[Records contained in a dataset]
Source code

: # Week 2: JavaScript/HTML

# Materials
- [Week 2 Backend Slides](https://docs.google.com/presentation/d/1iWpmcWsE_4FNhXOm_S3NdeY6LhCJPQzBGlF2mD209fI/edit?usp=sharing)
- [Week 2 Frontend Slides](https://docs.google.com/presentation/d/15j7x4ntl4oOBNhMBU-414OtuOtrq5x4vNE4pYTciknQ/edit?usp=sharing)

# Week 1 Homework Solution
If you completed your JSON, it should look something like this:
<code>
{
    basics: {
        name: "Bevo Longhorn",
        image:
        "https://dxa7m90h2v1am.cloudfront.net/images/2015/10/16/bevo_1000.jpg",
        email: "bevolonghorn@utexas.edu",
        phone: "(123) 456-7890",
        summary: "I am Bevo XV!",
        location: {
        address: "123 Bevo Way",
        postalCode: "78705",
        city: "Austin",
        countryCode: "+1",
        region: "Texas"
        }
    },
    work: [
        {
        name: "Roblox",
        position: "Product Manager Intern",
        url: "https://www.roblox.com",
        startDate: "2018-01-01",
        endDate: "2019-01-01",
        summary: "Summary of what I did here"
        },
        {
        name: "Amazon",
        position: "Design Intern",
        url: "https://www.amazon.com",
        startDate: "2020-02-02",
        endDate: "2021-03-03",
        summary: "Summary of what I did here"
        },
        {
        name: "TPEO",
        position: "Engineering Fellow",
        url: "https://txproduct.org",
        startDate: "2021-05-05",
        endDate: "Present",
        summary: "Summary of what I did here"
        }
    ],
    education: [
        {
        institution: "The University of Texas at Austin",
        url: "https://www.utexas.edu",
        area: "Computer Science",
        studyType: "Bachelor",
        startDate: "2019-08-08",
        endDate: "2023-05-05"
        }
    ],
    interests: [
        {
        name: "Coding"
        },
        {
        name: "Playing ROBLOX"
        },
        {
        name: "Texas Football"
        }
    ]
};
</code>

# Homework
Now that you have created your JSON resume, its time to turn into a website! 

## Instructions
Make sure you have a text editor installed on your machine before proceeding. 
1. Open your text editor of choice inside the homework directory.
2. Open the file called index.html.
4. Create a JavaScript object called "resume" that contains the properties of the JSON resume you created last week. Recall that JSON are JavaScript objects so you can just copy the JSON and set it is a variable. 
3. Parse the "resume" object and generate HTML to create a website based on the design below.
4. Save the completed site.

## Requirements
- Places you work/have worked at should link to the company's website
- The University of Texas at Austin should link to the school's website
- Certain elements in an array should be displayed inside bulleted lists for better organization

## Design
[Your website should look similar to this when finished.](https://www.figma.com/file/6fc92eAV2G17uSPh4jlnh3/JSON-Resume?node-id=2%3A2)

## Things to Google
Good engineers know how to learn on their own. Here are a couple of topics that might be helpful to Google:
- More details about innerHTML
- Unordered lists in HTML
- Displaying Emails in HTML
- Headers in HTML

## WHAT YOU WILL DO
All of the data above should be reproduced verbatim.

## YOUR RESPONSE
Source code

: # Week 2: JavaScript/HTML

# Materials
- [Week 2 Backend Slides](https://docs.google.com/presentation/d/1iWpmcWsE_4FNhXOm_S3NdeY6LhCJPQzBGlF2mD209fI/edit?usp=sharing)
- [Week 2 Frontend Slides](https://docs.google.com/presentation/d/15j7x4ntl4oOBNhMBU-414OtuOtrq5x4vNE4pYTciknQ/edit?usp=sharing)

# Week 1 Homework Solution
If you completed your JSON, it should look something like this:
<code>
{
    basics: {
        name: "Bevo Longhorn",
        image:
        "https://dxa7m90h2v1am.cloudfront.net/images/2015/10/16/bevo_1000.jpg",
        email: "bevolonghorn@utexas.edu",
        phone: "(123) 456-7890",
        summary: "I am Bevo XV!",
        location: {
        address: "123 Bevo Way",
        postalCode: "78705",
        city: "Austin",
        countryCode: "+1",
        region: "Texas"
        }
    },
    work: [
        {
        name: "Roblox",
        position: "Product Manager Intern",
        url: "https://www.roblox.com",
        startDate: "2018-01-01",
        endDate: "2019-01-01",
        summary: "Summary of what I did here"
        },
        {
        name: "Amazon",
        position: "Design Intern",
        url: "https://www.amazon.com",
        startDate: "2020-02-02",
        endDate: "2021-03-03",
        summary: "Summary of what I did here"
        },
        {
        name: "TPEO",
        position: "Engineering Fellow",
        url: "https://txproduct.org",
        startDate: "2021-05-05",
        endDate: "Present",
        summary: "Summary of what I did here"
        }
    ],
    education: [
        {
        institution: "The University of Texas at Austin",
        url: "https://www.utexas.edu",
        area: "Computer Science",
        studyType: "Bachelor",
        startDate: "2019-08-08",
        endDate: "2023-05-05"
        }
    ],
    interests: [
        {
        name: "Coding"
        },
        {
        name: "Playing ROBLOX"
        },
        {
        name: "Texas Football"
        }
    ]
};
</code>

# Homework
Now that you have created your JSON resume, its time to turn into a website! 

## Instructions
Make sure you have a text editor installed on your machine before proceeding. 
1. Open your text editor of choice inside the homework directory.
2. Open the file called index.html.
4. Create a JavaScript object called "resume" that contains the properties of the JSON resume you created last week. Recall that JSON are JavaScript objects so you can just copy the JSON and set it is a variable. 
3. Parse the "resume" object and generate HTML to create a website based on the design below.
4. Save the completed site.

## Requirements
- Places you work/have worked at should link to the company's website
- The University of Texas at Austin should link to the school's website
- Certain elements in an array should be displayed inside bulleted lists for better organization

## Design
[Your website should look similar to this when finished.](https://www.figma.com/file/6fc92eAV2G17uSPh4jlnh3/JSON-Resume?node-id=2%3A2)

## Things to Google
Good engineers know how to learn on their own. Here are a couple of topics that might be helpful to Google:
- More details about innerHTML
- Unordered lists in HTML
- Displaying Emails in HTML
- Headers in HTML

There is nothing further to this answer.